*** Opening EXERCISE DATA ***
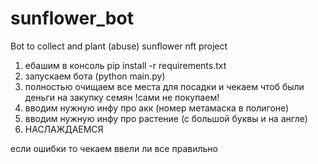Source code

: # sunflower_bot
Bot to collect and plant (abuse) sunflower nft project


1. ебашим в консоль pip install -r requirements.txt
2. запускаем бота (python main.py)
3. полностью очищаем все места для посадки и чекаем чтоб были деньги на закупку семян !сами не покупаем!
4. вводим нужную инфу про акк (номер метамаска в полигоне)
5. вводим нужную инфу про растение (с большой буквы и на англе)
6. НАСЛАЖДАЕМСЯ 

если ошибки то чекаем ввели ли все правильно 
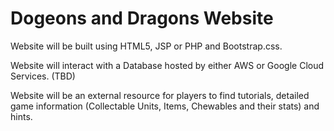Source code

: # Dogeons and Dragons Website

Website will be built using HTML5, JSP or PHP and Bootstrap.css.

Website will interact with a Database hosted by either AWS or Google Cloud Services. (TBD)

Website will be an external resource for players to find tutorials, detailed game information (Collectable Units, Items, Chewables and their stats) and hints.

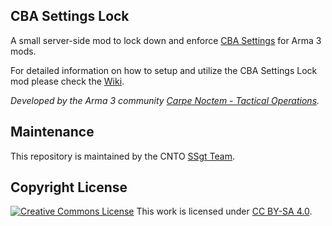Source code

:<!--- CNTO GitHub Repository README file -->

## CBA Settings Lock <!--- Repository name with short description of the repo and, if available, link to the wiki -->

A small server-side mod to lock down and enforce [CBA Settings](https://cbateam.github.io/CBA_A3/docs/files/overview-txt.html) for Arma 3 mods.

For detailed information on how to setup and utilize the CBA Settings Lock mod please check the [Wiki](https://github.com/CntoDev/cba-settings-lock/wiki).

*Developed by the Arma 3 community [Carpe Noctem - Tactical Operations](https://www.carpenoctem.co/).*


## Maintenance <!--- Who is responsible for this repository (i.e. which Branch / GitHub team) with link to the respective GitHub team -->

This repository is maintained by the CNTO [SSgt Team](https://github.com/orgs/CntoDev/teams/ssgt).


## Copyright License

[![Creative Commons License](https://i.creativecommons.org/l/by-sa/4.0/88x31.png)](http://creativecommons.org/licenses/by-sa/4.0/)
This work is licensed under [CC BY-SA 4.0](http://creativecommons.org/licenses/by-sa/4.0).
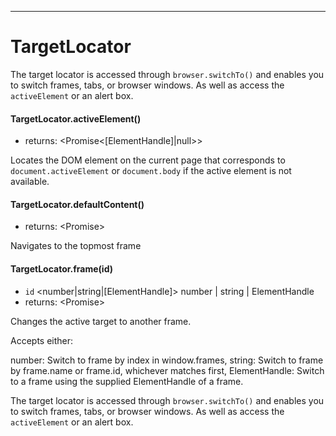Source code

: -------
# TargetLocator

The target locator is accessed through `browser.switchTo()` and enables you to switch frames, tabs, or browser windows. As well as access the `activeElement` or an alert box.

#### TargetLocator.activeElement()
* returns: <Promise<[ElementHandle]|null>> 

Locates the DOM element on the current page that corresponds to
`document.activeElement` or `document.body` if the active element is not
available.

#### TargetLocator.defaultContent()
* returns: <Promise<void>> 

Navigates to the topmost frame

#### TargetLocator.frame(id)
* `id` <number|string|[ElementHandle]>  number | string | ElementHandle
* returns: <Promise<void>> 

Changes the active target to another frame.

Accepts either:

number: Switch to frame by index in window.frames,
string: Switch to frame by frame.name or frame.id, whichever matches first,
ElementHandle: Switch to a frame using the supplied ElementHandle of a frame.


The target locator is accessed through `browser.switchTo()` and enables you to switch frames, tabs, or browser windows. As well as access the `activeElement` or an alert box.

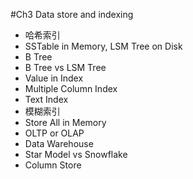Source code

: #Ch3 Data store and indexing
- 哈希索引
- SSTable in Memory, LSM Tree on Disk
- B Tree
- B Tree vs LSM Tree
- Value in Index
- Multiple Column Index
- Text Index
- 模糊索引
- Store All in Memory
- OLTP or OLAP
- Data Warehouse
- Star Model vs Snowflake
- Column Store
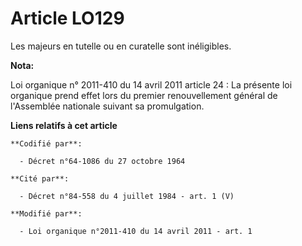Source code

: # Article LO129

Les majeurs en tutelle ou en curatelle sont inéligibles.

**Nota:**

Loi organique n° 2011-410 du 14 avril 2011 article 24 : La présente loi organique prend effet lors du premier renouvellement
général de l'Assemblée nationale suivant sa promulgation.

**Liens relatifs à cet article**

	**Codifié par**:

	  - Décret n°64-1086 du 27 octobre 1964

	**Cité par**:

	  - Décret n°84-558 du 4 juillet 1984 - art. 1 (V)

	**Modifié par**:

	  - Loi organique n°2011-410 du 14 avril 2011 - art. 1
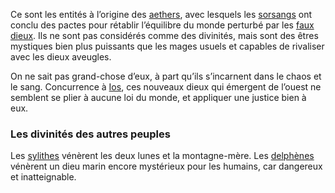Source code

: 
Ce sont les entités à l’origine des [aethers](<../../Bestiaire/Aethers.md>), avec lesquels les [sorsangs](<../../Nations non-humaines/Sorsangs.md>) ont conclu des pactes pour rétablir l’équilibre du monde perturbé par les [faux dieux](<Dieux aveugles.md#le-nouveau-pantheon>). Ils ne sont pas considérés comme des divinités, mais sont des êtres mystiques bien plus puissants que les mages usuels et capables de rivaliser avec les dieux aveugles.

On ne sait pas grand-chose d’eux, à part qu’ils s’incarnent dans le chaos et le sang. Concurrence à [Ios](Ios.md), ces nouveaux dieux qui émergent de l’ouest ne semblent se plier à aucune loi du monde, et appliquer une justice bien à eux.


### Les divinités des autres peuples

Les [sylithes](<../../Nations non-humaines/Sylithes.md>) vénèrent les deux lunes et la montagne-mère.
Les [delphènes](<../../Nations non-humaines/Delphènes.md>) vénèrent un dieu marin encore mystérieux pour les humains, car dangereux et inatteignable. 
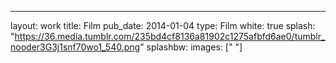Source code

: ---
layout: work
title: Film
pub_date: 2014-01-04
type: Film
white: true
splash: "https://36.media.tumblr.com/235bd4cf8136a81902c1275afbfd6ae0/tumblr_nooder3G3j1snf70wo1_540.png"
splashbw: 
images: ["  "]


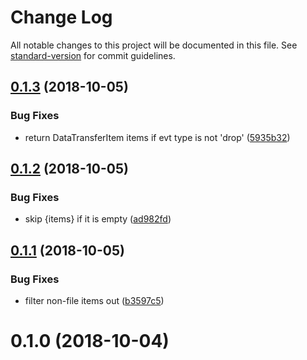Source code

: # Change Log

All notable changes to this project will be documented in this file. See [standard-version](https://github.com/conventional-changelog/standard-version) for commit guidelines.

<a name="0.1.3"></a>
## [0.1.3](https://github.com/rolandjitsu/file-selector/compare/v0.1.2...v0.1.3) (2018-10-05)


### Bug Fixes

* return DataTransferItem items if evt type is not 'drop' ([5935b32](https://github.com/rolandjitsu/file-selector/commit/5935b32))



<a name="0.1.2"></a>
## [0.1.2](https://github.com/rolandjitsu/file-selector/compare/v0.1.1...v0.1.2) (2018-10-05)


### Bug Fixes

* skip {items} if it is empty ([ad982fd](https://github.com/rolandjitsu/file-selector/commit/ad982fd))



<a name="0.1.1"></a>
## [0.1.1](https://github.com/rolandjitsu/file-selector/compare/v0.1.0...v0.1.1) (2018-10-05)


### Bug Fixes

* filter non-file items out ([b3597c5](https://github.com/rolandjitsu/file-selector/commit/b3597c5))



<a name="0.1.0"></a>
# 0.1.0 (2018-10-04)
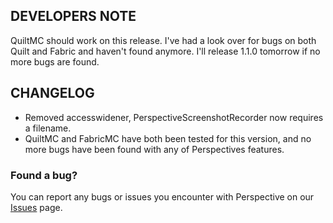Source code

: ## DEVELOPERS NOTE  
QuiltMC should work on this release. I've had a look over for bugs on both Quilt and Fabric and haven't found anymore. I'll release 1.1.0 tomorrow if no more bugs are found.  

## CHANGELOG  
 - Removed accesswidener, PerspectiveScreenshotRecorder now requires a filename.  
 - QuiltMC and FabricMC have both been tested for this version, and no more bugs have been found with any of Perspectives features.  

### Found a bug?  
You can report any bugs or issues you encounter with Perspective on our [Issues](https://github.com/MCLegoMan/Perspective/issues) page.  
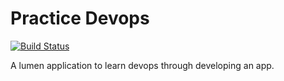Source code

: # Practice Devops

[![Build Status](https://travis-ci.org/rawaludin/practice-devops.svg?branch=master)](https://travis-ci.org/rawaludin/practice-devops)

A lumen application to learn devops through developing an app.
*** Closing EXERCISE DATA ***
*** Opening EXERCISE DATA ***
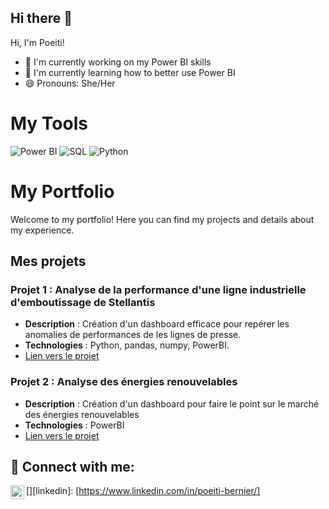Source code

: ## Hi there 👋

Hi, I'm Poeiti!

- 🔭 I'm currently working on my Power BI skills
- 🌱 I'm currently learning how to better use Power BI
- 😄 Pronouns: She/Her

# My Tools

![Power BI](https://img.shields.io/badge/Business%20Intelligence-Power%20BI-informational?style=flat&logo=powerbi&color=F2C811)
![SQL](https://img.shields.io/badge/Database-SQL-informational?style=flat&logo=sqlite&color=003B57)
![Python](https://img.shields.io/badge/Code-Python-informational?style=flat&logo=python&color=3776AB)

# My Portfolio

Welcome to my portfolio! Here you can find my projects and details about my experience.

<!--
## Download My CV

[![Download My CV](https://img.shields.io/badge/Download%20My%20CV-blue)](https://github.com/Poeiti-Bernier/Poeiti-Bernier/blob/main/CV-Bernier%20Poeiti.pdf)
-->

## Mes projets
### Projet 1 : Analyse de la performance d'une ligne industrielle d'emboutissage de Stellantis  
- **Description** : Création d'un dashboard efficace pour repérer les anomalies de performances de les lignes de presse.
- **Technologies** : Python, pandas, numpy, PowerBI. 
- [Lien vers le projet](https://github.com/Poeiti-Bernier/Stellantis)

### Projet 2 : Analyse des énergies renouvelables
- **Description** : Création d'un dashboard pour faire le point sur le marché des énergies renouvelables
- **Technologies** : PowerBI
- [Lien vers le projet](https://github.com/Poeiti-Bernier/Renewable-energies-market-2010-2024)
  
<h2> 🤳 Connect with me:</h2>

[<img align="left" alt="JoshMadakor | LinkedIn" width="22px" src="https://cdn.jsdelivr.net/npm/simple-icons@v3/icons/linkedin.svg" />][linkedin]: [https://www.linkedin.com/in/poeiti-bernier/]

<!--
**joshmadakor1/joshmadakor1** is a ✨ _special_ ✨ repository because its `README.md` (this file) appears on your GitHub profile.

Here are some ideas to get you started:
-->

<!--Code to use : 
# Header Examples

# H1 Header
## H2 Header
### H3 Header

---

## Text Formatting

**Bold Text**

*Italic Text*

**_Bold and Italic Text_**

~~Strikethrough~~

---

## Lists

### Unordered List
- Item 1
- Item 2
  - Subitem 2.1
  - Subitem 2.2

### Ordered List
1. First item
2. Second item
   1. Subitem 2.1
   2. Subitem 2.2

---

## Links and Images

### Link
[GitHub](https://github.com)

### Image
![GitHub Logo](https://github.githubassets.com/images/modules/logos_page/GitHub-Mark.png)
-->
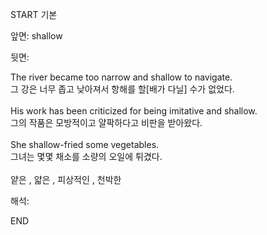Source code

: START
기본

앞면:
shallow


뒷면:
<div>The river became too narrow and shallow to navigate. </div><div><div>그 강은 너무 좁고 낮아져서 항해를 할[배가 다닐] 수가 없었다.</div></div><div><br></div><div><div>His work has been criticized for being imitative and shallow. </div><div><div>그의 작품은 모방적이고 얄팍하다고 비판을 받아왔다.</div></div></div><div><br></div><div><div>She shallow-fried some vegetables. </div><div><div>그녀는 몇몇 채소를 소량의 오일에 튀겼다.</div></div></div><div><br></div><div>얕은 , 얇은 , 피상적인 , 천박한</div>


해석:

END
*** Closing EXERCISE DATA ***
ACTIVITY: When you reach the line with "return DataTransferItem items" in the records above, start writing out each line exactly, and stop after the line with "## DEVELOPERS NOTE". Pictures stay out.

ANSWER TO THIS EXERCISE:
* return DataTransferItem items if evt type is not 'drop' ([5935b32](https://github.com/rolandjitsu/file-selector/commit/5935b32))



<a name="0.1.2"></a>
## [0.1.2](https://github.com/rolandjitsu/file-selector/compare/v0.1.1...v0.1.2) (2018-10-05)


### Bug Fixes

* skip {items} if it is empty ([ad982fd](https://github.com/rolandjitsu/file-selector/commit/ad982fd))



<a name="0.1.1"></a>
## [0.1.1](https://github.com/rolandjitsu/file-selector/compare/v0.1.0...v0.1.1) (2018-10-05)


### Bug Fixes

* filter non-file items out ([b3597c5](https://github.com/rolandjitsu/file-selector/commit/b3597c5))



<a name="0.1.0"></a>
# 0.1.0 (2018-10-04)
Source code

: ## DEVELOPERS NOTE  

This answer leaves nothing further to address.